## WORK TO BE COMPLETED
Every line from the beginning of the data through the line containing "- The architecture" should be reproduced exactly, and no further lines should be output.

BEGIN

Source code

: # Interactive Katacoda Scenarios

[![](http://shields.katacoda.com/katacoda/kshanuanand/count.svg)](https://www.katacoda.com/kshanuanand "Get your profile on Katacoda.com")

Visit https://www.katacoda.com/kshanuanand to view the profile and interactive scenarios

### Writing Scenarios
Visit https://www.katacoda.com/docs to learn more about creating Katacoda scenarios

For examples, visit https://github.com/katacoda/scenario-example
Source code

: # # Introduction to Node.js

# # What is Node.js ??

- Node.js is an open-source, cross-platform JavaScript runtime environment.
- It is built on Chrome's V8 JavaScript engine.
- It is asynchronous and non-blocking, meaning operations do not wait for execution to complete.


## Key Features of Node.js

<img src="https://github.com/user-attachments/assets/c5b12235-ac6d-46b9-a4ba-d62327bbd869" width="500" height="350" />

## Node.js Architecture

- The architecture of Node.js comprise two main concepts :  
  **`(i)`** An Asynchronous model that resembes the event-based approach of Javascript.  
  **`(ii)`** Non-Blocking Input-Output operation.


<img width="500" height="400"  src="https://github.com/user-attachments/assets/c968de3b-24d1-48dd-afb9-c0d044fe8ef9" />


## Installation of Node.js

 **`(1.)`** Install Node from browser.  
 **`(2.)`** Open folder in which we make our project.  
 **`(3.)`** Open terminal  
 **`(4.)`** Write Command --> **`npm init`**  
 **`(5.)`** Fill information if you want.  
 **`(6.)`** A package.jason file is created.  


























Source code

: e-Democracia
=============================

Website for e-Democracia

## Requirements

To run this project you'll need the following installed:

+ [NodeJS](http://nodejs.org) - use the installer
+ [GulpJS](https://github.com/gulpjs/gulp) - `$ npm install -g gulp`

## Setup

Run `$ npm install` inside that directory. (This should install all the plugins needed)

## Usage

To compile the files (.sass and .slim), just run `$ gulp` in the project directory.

END

## OUTPUT
Source code

: # Interactive Katacoda Scenarios

[![](http://shields.katacoda.com/katacoda/kshanuanand/count.svg)](https://www.katacoda.com/kshanuanand "Get your profile on Katacoda.com")

Visit https://www.katacoda.com/kshanuanand to view the profile and interactive scenarios

### Writing Scenarios
Visit https://www.katacoda.com/docs to learn more about creating Katacoda scenarios

For examples, visit https://github.com/katacoda/scenario-example
Source code

: # # Introduction to Node.js

# # What is Node.js ??

- Node.js is an open-source, cross-platform JavaScript runtime environment.
- It is built on Chrome's V8 JavaScript engine.
- It is asynchronous and non-blocking, meaning operations do not wait for execution to complete.


## Key Features of Node.js

<img src="https://github.com/user-attachments/assets/c5b12235-ac6d-46b9-a4ba-d62327bbd869" width="500" height="350" />

## Node.js Architecture

- The architecture of Node.js comprise two main concepts :  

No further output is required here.